- Episode no.: Season 1 Episode 11
- Directed by: Bruce W. Smith
- Written by: Wayne Stamps
- Production code: 119
- Original air date: December 7, 2001

Guest appearances
- Vivica A. Fox as Margaret; Samuel L. Jackson as Joseph; Raven-Symoné as Stephanie; Pat Crawford Brown as Agnus;

Episode chronology
| ← Previous "Don't Leave Home Without It" | Next → "Makeover" |

= Seven Days of Kwanzaa =

"Seven Days of Kwanzaa" is the eleventh episode of the first season of the American animated sitcom The Proud Family. The episode was originally broadcast on the cable network Disney Channel on December 7, 2001. Written by Wayne Stamps and directed by Bruce W. Smith, "Seven Days of Kwanzaa" follows the Proud family being taught an important lesson about the true meaning of Christmas and Kwanzaa by a homeless family.

== Plot ==
As the Proud family goes Christmas shopping, they meet a homeless family. Oscar does not do anything to help them, but Trudy tells Oscar to find the family and give them some money. When Penny and Oscar find them, Penny ask them if they want to have a Christmas dinner with them, to which they accept, Oscar not being so happy. On Christmas, they arrive seven hours early and presents the Prouds with a fruit cake. No one thinks much of it, so they give it to Bobby, and he throws it out the window. When Penny gives them their presents, they do not seem to like them.
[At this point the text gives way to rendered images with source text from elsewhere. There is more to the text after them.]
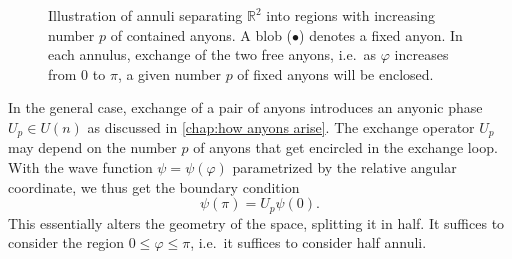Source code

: \documentclass[a4paper,10pt,oneside]{book}
\theoremstyle{plain}
\theoremstyle{definition}
\theoremstyle{remark}
\begin{document}
\begin{figure}[h]
  \centering
  \caption{Illustration of annuli separating $\mathbb{R}^2$ into regions with increasing number $p$ of contained anyons. A blob ($\bullet$) denotes a fixed anyon. In each annulus, exchange of the two free anyons, i.e.\ as $\varphi$ increases from $0$ to $\pi$, a given number $p$ of fixed anyons will be enclosed.}
  \label{fig:annuli}
\end{figure}

In the general case, exchange of a pair of anyons introduces an anyonic phase $U_p \in U(n)$ as discussed in \cref{chap:how anyons arise}. The exchange operator $U_p$ may depend on the number $p$ of anyons that get encircled in the exchange loop. With the wave function $\psi = \psi(\varphi)$ parametrized by the relative angular coordinate, we thus get the boundary condition
\begin{equation}\label{U_p boundary condition}
  \psi(π) = U_p \psi(0).
\end{equation}
This essentially alters the geometry of the space, splitting it in half. It suffices to consider the region $0 \le \varphi \le π$, i.e.\ it suffices to consider half annuli.
\end{document}
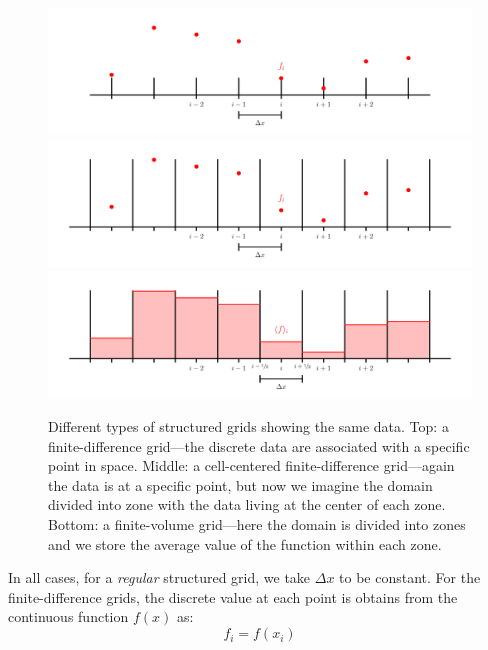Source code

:\begin{figure}[t]
\centering
\includegraphics[width=\linewidth]{fd_grid} \\
\includegraphics[width=\linewidth]{ccfd_grid} \\
\includegraphics[width=\linewidth]{fv_grid}
\caption[Types of structured grids]{\label{fig:grids} Different types of structured grids showing
  the same data.  Top:
  a finite-difference grid---the discrete data are associated with a
  specific point in space.  Middle: a cell-centered finite-difference
  grid---again the data is at a specific point, but now we imagine the
  domain divided into zone with the data living at the center of each
  zone.  Bottom: a finite-volume grid---here the domain is divided
  into zones and we store the average value of the function within
  each zone.}
\end{figure}

In all cases, for a {\em regular} structured grid, we take $\Delta x$
to be constant.  For the finite-difference grids, the discrete value at
each point is obtains from the continuous function $f(x)$ as:
\begin{equation}
f_i = f(x_i)
\end{equation}


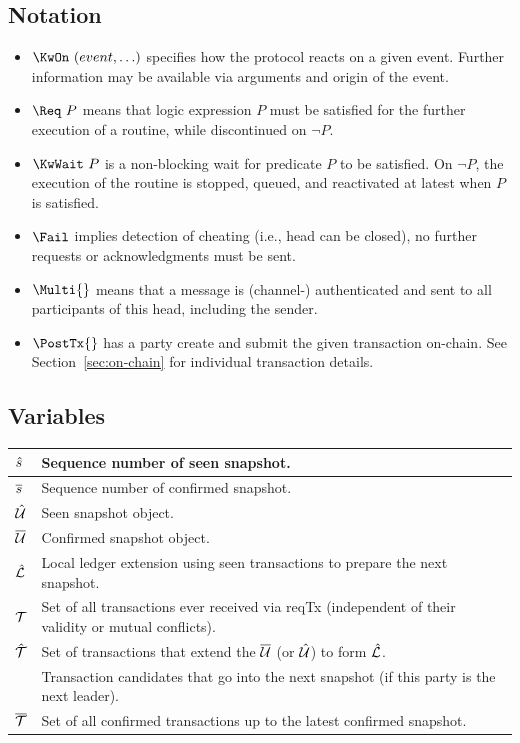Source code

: \subsection{Notation}
\begin{itemize}
  \item $\KwOn~(event,\ldots)$ specifies how the protocol reacts on a given event. Further information may be available via arguments and origin of the event.
  \item $\Req~P$ means that logic expression $P$ must be satisfied for the further execution of
        a routine, while discontinued on $\neg P$.
  \item $\KwWait~P$ is a  non-blocking wait for
predicate $P$ to be satisfied. On $\neg P$, the execution of the
routine is stopped, queued, and reactivated at latest when $P$ is
satisfied.
  \item $\Fail$ implies detection of cheating (i.e., head can be closed), no
        further requests or acknowledgments must be sent.
  \item $\Multi{}$ means that a message is (channel-) authenticated and sent to all participants of this head, including the sender.
  \item $\PostTx{}$ has a party create and submit the given transaction on-chain. See Section~\ref{sec:on-chain} for individual transaction details.
\end{itemize}


\subsection{Variables}

\begin{center}
\begin{tabular}{|l|l|}\hline
  $\hat s$  & Sequence number of seen snapshot. \\ \hline
  $\overline s$  & Sequence number of confirmed snapshot. \\ \hline
  $\hat {\mathcal U}$ & Seen snapshot object. \\ \hline
  $\overline {\mathcal U}$ & Confirmed snapshot object. \\ \hline
  $\hat {\mathcal L}$ & Local ledger extension using seen transactions to prepare the next snapshot.\\ \hline
  ${\mathcal T}$    & Set of all transactions ever received via reqTx (independent of their validity or mutual conflicts).\\  \hline
  $\hat {\mathcal T}$ & Set of transactions that extend the $\overline {\mathcal U}$ (or $\hat {\mathcal U}$) to form $\hat {\mathcal L}$. \\
           & Transaction candidates that go into the next snapshot (if this party is the next leader).\\ \hline
  $\overline {\mathcal T}$ & Set of all confirmed transactions up to the latest confirmed snapshot.\\  \hline
\end{tabular}
\end{center}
Trudy, feeling a bit concerned, asks them. They say that they celebrate Kwanzaa. As the Prouds were unknowing of the holiday, the family tells the Prouds all about it and celebrate it with them.

== Voice cast ==

- Kyla Pratt as Penny Proud
- Tommy Davidson as Oscar Proud
- Paula Jai Parker as Trudy Proud
- Jo Marie Payton as Suga Mama
- Tara Strong as:
  - BeBe Proud
  - CeCe Proud
  - Puff
- Karen Malina White as Dijonay Jones
- Soleil Moon Frye as Zoey Howzer
- Orlando Brown as Sticky Webb
- Cedric the Entertainer as Bobby Proud

=== Guest stars ===

- Vivica A. Fox as Margaret
- Samuel L. Jackson as Joseph
- Raven-Symoné as Stephanie
- Pat Crawford Brown as Angus

== Reception ==
"Seven Days of Kwanzaa" has received a generally positive reception, often seen as a holiday classic. Blavity's Trey Mangum states that this episode is a must-watch for various reasons, such as it teaching the viewer about Kwanzaa. Screen Rant's Jordan Payeur states that this episode proves the show's educational value. Variety cited the episode as one of "The 35 Best Christmas, Hanukkah and Kwanzaa TV Episodes of All Time". Collider cited it as one of "The 13 Best Episodes of The Proud Family". BuzzFeed lists it as one of the "10 Christmas Episodes From Black Sitcoms To Put You In The Holiday Spirit".